I had a chance to ask Proulx some questions by email about the monumental novel before she makes a rare trip to Houston for the Inprint Margarett Root Brown Reading Series, and so I had to inquire about how her own writerly relationship with nature.
Many of Proulx’s novels and stories, including The Shipping News and "Brokeback Mountain" delve just as intimately into the landscapes of her settings as much as her created characters, and Barkskins, which spends many of its 700 pages exploring the forests of North America, with stops in Europe, China and New Zealand, is no different. Proulx confessed from an early age she felt a concern for and connection to wilderness.
“Since childhood I had lived near forests and woodlands, and was something of a weather buff, so when climate change began to penetrate the world’s consciousness I was inclined to pay attention to the trees,” she said.
Vanished Trees
Proulx has stated that she got the inspiration for the novel decades ago, when traveling through Michigan she happened upon a marker for a white pine woods that was no longer there. In fact, that species of tree no longer grew in the state at all.
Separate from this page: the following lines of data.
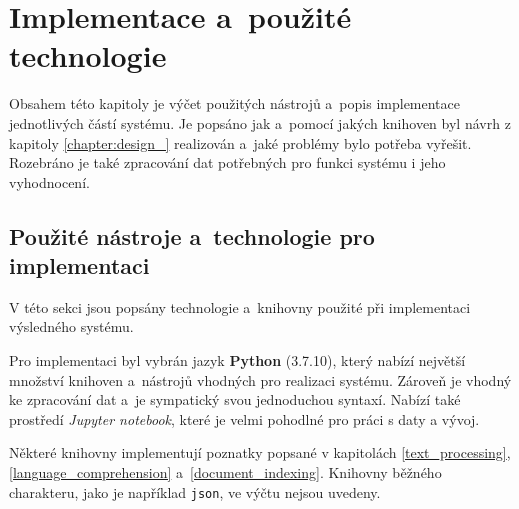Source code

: \chapter{Implementace a~použité technologie}
\label{chapter:implementace}
Obsahem této kapitoly je výčet použitých nástrojů a~popis implementace jednotlivých částí systému. Je popsáno jak a~pomocí jakých knihoven byl návrh z kapitoly \ref{chapter:design_} realizován a~jaké problémy bylo potřeba vyřešit. Rozebráno je také zpracování dat potřebných pro funkci systému i jeho vyhodnocení.

\section{Použité nástroje a~technologie pro implementaci}
\label{pouzite_nastroje}
V této sekci jsou popsány technologie a~knihovny použité při implementaci výsledného systému.\par
Pro implementaci byl vybrán jazyk \textbf{Python} (3.7.10), který nabízí největší množství knihoven a~nástrojů vhodných pro realizaci systému. Zároveň je vhodný ke zpracování dat a~je sympatický svou jednoduchou syntaxí. Nabízí také prostředí \emph{Jupyter notebook}, které je velmi pohodlné pro práci s daty a vývoj.\par
Některé knihovny implementují poznatky popsané v kapitolách \ref{text_processing}, \ref{language_comprehension} a~\ref{document_indexing}. Knihovny běžného charakteru, jako je například \texttt{json}, ve výčtu nejsou uvedeny.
“The trip through Michigan and noticing the absence of white pine that had once grown there to great size was simply the time point when I decided to write a book about the falling of the forests,” she described, and then went on to explain how stumbling upon an absence of forest led to the creation of a novel’s worth of diverse characters.
“I had no characters in mind and no story, no beginning —only the urge to write about the disappearance of what had been considered permanent tree cover. It took years of thought and reading before characters and story line actually gathered into a shape.”
That shape became two central, sprawling family sagas that begin with two French immigrants who travel to the new world of North America on a contract of indentured servitude. René Sel and Charles Duquet work side by side cutting down trees in the forests of Canada, for only a few days, but their descendants lives will intertwine throughout the centuries.
“René Sel was vaguely based on my ancestor, Jean Prou, who came to New France in the late 17th century. Duquet was an amalgam of many men who made their fortunes through natural resource extraction,” Proulx explained.
Glimmers of Hope
Proulx characters live hard lives and some experience gruesome deaths, but it might be her descriptions of the leveling of the great old forests that readers mourn the most. And while all that destruction might leave readers with no choice but to surrender to the bleak beauty of Proulx’s narrative, Barkskins does end in hope with characters like Sapatisia Sel, the descendent of both Sel and Duquet.
“The specific character Sapatisia Sel was a late-comer in the book’s development,” Proulx revealed. “But I knew I would have someone thinking and doing the things she did. It was necessary to give her hope for the future, or her actions would have been futile,” explained Proulx, who might also be giving hope to readers.
An Operatic Adaptation
While it’s likely a few of those readers at the Inprint event will have discovered Proulx’ work through the film adaptations of her stories, specifically The Shipping News and the Oscar winning Brokeback Mountain, Proulx has resisted that contemporary novelist trend to try her hand at screenwriting or pitching a show idea to television producers. She remained focused on novels and short stories, until recently.
In 2014, her collaboration with composer Charles Peter Wuorinen on a Brokeback Mountain opera reached the stage. When I asked her if she found she had a different relationship to the opera than to the films which were adapted by others, Proulx had a rather wry and Proulx-esque response.
“Not really. Because I was doing something out of the usual, I was, myself, out of the usual. Could have been anyone, right?” she replied, but she did find writing the libretto a “fun” experience with the added “pleasure of a friendship with the composer.”
Proulx is 81 now and only occasionally does reading appearances anymore, so Inprint fans who got their tickets early to the now sold out event are in for a special authorial treat. “I asked my publisher to limit the book tour,” Proulx explained to me. “I truly hate air travel and living in the Pacific Northwest makes travel to almost everywhere onerous.”
For those not lucky enough to grab a ticket a month ago, Proulx hasn’t braved the long flight for just one event. She will also participate in a free and open to the public Inprint Craft Talk/Q&A on Monday, January 23, 1 pm, at the University of Houston Honors College Commons, M. D. Anderson Library.
Annie Proulx appears for the Inprint Margarett Root Brown Reading Series at the Wortham Center on Monday, January 23 at 7:30, but the event is sold out.